Passengers will be willing to pay higher ticket prices to airlines that can demonstrably prove that they are acting in a sustainable manner, design guru Paul Wylde said June 13.
Speaking after a session at the Passenger Experience Conference (PEC) in Hamburg, Wylde said that this phenomenon had been seen in other industries and there was no reason why it should not also apply to airlines.
During a PEC session on “renewal and revolution” in the commercial aviation sector, Virgin Atlantic VP customer journeys and reward Anthony Woodman concurred that environmental considerations were becoming increasingly important to passengers.
“Customers are interested in their footprint on the world,” Woodman said. However, passengers looked at the issue in a different way than airlines. Whereas airlines had silos of people looking at issues such as plastics and carbon, passengers looked at carriers’ sustainability efforts in the round. “I don’t see it as a plastic premium or carbon premium; I see it as a brand premium.”
The session heard that major efforts were going into trying to create new, lightweight, sustainable materials for cabins, both to cut weight (and thus fuel burn) and to meet the sustainability brief.
However, Matthew Nicholls, sales director of cabin interior materials specialist Tapis, said some lightweight materials, such as magnesium alloys, met the weight brief but had potential safety implications on issues such as flame resistance. Additionally, some of the potentially most promising bio-materials face a major problem in being scaled up from laboratory experiments to commercial usage, he said.

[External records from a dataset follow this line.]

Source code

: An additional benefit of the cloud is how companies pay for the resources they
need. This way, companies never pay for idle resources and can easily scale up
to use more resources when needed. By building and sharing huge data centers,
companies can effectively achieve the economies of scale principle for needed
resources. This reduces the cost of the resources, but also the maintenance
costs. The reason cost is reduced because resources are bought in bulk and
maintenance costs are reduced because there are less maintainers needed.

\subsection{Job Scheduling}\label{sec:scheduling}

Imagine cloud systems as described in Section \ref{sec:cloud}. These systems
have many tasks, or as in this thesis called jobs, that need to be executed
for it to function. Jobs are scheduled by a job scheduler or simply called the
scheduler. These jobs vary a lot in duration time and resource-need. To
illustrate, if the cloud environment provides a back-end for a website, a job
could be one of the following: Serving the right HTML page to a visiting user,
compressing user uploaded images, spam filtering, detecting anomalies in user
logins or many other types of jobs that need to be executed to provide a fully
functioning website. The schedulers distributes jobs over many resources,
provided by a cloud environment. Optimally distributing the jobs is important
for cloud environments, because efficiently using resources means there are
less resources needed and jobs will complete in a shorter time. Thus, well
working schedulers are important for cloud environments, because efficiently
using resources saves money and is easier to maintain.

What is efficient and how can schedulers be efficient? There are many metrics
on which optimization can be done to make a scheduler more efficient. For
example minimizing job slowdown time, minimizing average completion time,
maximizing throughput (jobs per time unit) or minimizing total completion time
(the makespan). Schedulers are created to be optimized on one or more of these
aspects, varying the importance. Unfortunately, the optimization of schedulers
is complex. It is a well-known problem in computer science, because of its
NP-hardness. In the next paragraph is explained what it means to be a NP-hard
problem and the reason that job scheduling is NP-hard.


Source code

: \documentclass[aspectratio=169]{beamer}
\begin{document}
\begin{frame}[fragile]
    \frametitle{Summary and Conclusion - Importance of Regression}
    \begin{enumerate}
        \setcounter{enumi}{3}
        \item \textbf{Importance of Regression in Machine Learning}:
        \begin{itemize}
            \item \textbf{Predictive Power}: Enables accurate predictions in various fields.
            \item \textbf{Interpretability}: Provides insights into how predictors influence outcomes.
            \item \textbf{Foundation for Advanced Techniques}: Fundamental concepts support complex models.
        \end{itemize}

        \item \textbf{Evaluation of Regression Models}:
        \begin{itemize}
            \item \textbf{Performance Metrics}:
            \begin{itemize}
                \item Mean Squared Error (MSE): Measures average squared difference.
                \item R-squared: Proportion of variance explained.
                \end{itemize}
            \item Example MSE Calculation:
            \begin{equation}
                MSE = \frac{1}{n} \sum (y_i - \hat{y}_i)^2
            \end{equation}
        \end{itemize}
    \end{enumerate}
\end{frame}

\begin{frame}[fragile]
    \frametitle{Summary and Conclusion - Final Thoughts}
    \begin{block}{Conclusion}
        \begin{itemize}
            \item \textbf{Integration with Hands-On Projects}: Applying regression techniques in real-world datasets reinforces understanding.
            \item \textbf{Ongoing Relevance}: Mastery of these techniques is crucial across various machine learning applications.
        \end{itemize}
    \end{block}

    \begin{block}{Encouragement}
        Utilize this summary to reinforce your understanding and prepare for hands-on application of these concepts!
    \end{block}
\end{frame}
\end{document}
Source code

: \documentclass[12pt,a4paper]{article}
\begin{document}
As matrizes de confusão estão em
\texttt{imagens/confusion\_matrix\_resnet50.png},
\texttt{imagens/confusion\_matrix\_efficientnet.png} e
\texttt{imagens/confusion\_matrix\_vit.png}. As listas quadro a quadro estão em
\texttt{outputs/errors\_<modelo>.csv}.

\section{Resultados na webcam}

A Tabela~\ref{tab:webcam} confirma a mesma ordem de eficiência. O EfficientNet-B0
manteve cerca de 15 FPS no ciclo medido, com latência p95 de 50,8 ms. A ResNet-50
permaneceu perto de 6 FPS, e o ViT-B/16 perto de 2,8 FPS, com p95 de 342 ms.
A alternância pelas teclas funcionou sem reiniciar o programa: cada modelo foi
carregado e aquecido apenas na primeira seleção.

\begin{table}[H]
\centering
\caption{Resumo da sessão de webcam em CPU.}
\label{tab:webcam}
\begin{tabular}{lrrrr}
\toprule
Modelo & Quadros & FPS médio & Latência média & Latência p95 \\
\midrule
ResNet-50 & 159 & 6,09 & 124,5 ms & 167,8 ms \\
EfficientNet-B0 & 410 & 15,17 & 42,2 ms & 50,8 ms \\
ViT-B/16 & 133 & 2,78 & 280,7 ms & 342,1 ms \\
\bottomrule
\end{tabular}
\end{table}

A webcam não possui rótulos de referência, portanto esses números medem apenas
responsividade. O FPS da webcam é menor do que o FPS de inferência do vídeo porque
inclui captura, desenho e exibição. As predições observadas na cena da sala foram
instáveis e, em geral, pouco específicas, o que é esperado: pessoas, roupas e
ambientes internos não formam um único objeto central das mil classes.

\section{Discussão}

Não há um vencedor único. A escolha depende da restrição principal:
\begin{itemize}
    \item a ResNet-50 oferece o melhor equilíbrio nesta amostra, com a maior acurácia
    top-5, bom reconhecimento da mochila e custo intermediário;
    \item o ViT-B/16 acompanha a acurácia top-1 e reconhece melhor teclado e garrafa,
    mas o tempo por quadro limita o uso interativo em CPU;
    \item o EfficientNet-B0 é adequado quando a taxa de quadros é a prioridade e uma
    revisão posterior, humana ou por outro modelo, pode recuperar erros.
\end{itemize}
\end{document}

Nicholls knew of one company that had spent eight years and large sums of money trying to create an artificial leather and as yet could only produce it at a petri dish level, with no firm indication as to whether this could be scaled up to commercial quantities. “There’s a reason why leather is the third-oldest product in human history,” he said.
Other materials, while on the surface providing good sustainability characteristics, carried hidden costs, Nicholls added.
Bamboo, for example, was a readily renewable resource that grew quickly, but required quite intensive processing procedures. Wylde said that one of the barriers to bringing into service new materials were unwieldy and bureaucratic certification requirements.
Wylde suggested that the industry should consider doing more to get the message on what it was doing to make commercial aviation more sustainable out to consumers.
“Design for airlines and aircraft is an inherently sustainable process,” Wylde said. The industry’s continual quest for efficiency, expressed in areas such as reduction in parts count, weight-saving and adaptability “are inherently sustainable processes. The challenge now is how to communicate that elegantly.”